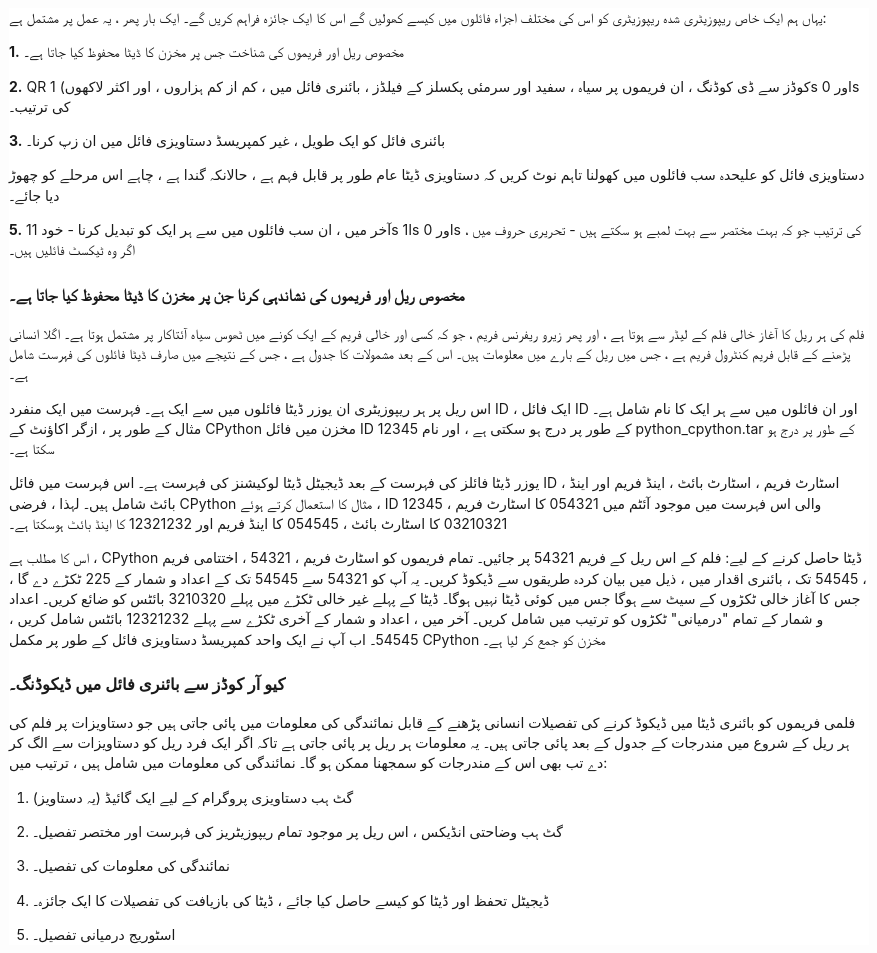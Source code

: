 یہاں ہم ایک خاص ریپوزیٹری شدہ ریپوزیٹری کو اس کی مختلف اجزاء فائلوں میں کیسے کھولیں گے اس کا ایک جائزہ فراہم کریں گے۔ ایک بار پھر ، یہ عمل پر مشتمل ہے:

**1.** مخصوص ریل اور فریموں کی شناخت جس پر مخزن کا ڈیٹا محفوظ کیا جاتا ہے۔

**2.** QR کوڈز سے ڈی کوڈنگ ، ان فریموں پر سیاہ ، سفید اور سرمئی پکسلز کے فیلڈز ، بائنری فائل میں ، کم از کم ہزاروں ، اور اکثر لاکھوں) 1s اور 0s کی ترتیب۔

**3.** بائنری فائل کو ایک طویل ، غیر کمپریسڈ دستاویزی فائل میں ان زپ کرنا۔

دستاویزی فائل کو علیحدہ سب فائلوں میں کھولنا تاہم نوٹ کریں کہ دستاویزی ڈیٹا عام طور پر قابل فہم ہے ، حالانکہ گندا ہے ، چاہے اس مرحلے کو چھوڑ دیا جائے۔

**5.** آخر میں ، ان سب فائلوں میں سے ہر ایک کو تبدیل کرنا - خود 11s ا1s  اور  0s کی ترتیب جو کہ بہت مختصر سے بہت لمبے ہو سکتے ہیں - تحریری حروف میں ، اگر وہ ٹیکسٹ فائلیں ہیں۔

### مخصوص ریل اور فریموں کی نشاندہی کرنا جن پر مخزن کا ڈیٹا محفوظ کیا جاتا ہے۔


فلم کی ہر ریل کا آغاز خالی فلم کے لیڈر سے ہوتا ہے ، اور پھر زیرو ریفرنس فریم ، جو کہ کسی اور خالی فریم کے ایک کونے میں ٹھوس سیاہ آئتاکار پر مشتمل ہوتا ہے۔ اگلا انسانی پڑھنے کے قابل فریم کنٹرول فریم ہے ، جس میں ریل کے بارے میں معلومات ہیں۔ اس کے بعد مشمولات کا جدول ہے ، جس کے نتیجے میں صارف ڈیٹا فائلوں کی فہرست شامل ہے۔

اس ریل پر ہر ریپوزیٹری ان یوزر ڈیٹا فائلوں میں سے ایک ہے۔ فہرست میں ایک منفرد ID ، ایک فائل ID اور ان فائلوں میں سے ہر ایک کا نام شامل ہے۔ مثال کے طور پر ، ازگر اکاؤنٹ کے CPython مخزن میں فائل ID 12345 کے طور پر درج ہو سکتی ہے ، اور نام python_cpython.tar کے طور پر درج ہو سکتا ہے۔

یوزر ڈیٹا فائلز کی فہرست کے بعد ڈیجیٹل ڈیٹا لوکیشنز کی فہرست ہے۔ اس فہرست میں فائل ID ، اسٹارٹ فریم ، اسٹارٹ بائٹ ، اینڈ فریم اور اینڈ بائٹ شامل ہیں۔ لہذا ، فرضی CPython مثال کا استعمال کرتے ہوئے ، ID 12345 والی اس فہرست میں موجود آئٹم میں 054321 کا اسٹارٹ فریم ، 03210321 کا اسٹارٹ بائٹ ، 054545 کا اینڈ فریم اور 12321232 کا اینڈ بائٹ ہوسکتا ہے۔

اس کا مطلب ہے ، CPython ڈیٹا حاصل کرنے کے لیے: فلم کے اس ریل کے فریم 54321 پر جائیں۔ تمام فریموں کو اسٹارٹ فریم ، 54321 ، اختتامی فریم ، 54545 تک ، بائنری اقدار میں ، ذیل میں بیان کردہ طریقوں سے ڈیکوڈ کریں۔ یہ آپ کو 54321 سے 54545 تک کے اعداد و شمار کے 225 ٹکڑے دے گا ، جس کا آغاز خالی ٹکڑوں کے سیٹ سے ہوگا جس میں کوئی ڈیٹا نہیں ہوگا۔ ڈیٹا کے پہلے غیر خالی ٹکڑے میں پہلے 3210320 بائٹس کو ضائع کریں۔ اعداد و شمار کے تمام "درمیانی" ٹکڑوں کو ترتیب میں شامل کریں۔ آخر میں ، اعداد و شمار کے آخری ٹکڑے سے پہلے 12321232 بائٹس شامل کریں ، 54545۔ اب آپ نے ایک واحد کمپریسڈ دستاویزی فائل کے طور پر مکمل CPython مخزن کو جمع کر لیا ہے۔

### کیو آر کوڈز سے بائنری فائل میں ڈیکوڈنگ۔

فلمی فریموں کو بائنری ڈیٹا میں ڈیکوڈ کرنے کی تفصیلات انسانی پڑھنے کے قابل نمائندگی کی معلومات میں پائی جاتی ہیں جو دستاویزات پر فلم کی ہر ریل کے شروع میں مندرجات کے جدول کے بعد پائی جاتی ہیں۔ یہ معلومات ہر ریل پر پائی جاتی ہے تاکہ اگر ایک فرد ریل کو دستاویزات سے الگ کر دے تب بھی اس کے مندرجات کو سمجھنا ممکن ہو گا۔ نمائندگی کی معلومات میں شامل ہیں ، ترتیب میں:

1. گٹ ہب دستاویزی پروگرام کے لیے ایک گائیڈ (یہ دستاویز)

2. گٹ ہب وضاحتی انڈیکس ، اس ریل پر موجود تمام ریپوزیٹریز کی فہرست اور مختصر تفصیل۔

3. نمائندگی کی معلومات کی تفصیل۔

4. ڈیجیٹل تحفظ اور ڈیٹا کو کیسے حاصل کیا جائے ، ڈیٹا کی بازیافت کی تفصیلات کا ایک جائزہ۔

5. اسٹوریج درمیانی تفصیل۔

● ● ● ●

▶ _WHAT TO PRODUCE_: Which lines of the records hold the string "کرنا"? Copy each one.

▶ _SOLUTION TO THIS TASK_:
**3.** بائنری فائل کو ایک طویل ، غیر کمپریسڈ دستاویزی فائل میں ان زپ کرنا۔
**5.** آخر میں ، ان سب فائلوں میں سے ہر ایک کو تبدیل کرنا - خود 11s ا1s  اور  0s کی ترتیب جو کہ بہت مختصر سے بہت لمبے ہو سکتے ہیں - تحریری حروف میں ، اگر وہ ٹیکسٹ فائلیں ہیں۔
### مخصوص ریل اور فریموں کی نشاندہی کرنا جن پر مخزن کا ڈیٹا محفوظ کیا جاتا ہے۔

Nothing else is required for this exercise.